Coloured dots indicate scenarios that see forest dieback. These are coloured by pathway, for renewables (green), negative emissions (purple) and gradual strengthening (yellow). Grey dots indicate scenarios without Amazon dieback. The red lines indicate “high-risk climatic zones”, above which there is “a significant risk of dieback”.

The study finds that most Amazon dieback scenarios happen in hot, dry conditions, the authors note.

Across all simulations where warming in 2100 is above 1.5C, 37% show “some amount of dieback” the study says. However, in these model runs, the risk increases further in the long term, the study notes, with “55% of simulations exhibiting dieback by 2300”.

Prof Nico Wunderling is a professor of computational Earth system science at the Potsdam Institute for Climate Impact Research and was not involved in the new research. He tells Carbon Brief it is significant that, according to this study, the Amazon will face impacts from climate change below the tipping point threshold of 2-6C, as assessed in the landmark 2022 tipping points paper.

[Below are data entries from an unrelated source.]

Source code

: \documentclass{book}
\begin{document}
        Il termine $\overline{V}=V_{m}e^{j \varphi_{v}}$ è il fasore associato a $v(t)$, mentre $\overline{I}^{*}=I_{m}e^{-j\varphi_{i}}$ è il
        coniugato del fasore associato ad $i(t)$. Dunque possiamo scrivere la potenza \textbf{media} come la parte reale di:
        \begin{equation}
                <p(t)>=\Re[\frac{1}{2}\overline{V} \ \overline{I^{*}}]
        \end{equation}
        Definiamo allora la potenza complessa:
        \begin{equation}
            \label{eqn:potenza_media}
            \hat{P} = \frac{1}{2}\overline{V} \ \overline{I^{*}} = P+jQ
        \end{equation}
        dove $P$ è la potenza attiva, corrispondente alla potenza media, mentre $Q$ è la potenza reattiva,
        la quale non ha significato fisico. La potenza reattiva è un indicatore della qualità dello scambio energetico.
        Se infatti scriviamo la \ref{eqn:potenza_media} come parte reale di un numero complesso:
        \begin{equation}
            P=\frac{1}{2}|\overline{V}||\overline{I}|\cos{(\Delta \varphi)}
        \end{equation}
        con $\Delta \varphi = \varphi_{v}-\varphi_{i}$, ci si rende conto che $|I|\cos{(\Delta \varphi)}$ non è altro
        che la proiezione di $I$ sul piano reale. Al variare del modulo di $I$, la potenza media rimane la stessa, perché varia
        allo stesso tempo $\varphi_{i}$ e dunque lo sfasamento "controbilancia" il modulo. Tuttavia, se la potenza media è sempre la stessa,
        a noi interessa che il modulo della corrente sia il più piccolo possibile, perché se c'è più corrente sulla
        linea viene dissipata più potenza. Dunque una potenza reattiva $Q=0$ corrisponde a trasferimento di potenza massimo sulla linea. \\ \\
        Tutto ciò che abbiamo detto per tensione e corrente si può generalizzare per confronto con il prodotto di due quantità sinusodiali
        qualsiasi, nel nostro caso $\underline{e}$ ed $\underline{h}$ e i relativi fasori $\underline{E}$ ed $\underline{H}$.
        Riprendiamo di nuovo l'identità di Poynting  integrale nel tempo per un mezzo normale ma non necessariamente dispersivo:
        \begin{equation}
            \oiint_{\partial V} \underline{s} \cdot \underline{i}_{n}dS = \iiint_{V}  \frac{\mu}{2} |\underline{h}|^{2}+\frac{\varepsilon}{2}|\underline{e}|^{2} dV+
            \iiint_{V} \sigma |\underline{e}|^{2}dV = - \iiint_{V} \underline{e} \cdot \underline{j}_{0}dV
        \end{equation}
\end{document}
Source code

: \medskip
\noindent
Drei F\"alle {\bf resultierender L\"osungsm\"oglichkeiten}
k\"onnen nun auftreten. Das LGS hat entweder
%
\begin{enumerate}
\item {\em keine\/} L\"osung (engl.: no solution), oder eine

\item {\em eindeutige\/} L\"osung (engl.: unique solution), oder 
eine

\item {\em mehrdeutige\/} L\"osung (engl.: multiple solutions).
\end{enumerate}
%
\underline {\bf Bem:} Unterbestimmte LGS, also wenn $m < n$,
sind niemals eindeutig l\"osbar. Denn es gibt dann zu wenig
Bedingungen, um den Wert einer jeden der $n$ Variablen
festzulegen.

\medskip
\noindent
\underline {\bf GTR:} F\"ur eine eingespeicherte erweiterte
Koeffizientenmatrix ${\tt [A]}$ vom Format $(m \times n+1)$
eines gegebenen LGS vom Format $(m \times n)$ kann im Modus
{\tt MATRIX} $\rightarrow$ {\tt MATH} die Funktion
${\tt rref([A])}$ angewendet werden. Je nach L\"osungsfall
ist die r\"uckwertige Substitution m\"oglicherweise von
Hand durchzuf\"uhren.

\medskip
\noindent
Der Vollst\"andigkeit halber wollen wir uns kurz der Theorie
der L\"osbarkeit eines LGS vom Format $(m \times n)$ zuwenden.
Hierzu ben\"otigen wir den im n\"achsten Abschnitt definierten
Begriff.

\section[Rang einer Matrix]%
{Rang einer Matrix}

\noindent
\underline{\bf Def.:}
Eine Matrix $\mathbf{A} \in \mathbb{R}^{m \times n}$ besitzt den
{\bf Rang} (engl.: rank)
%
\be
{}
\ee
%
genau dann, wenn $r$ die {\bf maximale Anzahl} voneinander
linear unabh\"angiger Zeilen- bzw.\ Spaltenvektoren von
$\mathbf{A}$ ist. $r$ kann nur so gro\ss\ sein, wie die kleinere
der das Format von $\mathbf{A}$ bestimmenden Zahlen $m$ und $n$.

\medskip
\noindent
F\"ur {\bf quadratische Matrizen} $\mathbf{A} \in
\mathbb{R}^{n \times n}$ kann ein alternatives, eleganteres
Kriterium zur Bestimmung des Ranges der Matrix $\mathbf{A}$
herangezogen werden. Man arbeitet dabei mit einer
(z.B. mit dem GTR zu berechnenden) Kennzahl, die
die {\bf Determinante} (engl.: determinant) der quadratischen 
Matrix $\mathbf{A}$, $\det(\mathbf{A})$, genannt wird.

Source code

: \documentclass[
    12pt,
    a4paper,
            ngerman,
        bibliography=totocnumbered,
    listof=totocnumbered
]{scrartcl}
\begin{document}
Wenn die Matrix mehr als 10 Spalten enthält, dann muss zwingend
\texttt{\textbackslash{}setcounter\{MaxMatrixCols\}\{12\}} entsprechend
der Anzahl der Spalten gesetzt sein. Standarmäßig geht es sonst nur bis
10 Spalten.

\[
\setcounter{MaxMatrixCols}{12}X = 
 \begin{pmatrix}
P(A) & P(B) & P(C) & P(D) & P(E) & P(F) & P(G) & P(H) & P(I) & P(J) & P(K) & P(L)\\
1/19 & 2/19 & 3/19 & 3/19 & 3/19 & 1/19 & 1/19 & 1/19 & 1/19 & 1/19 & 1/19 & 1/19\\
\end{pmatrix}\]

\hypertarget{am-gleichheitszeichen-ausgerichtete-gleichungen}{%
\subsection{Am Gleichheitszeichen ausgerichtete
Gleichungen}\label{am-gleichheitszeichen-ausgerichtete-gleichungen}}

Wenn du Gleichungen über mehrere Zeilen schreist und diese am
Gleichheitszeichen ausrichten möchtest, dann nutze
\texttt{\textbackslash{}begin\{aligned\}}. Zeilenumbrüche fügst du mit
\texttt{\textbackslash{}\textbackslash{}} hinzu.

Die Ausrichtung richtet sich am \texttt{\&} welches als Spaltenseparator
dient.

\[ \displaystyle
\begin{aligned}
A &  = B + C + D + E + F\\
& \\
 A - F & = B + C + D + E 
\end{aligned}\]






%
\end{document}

The authors also carry out this analysis for Siberian forests. Instead of a drop in tree cover, they find a change in the composition of trees. Munday tells Carbon Brief that the vegetation shifts “from grassy surface types to lots more trees and shrubs” in a process called “woody encroachment”. 

Woody encroachment can have significant negative impacts on terrestrial carbon sequestration, the hydrological cycle and local biodiversity.

“The Siberian forest is probably committed to a long-term, and possibly substantial, expansion of tree cover,” the authors write.

§ High-risk scenarios

The greatest uncertainty in this study comes from the spread of climate sensitivities, Munday tells Carbon Brief.

He elaborates:

“This means that although we simulate the impacts from extremely optimistic mitigation scenarios, there is a chance that the Earth’s climate sensitivity is much higher than we expect, and so, small but significant risks of short- and long-term forest ecosystem impacts exist in spite of the choice of these strong-mitigation scenarios.”

In other words, if climate sensitivity is higher than expected, forests could face harmful impacts even under low emissions scenarios. 

Dr David McKay – a lecturer in geography, climate change and society at the University of Sussex – is the lead author of the 2022 study. He tells Carbon Brief that the new paper “shows the value in focusing not just on model averages, but also exploring a wide range of possible futures to capture potential ‘low probability, high impact’ outcomes”. He adds:

“[The study shows] how negative emissions to reduce warming might help restabilise these forests in future if we do overshoot 1.5C, but as such large-scale CO2 removal remains hypothetical, we shouldn’t assume we can rely on this in practice.”

However, McKay also notes some uncertainties in the models used. Mckay tells Carbon Brief that the vegetation model used in this study doesn’t include fire and “has some limitations around soil moisture stress and vegetation in the tundra”. These are “likely important for resolving potential tipping points in these biomes”.

Therefore, he adds, the study “doesn’t show how regional tipping points could potentially further amplify and lock-in these future forest shifts, even with negative emissions”. 

Dr David Lapola is researcher at the University of Campinas in Brazil and was not involved in the study. He also warns that vegetation models provide a “poor representation of how CO2 may affect these forests directly”. Lapola argues that scientists must “collect field data to make any new advancement with models”. 

Nevertheless, Lapola tells Carbon Brief that studies such as this will be “extremely useful” for the IPCC’s upcoming seventh assessment cycle, which will include a dedicated chapter on tipping points and other “low-likelihood high impact events” for the first time.

Study author Jones tells Carbon Brief that overshooting 1.5C leaves forest ecosystems “exposed to more risk than [they] need to be”. The findings show that “we can’t afford complacency”, he warns.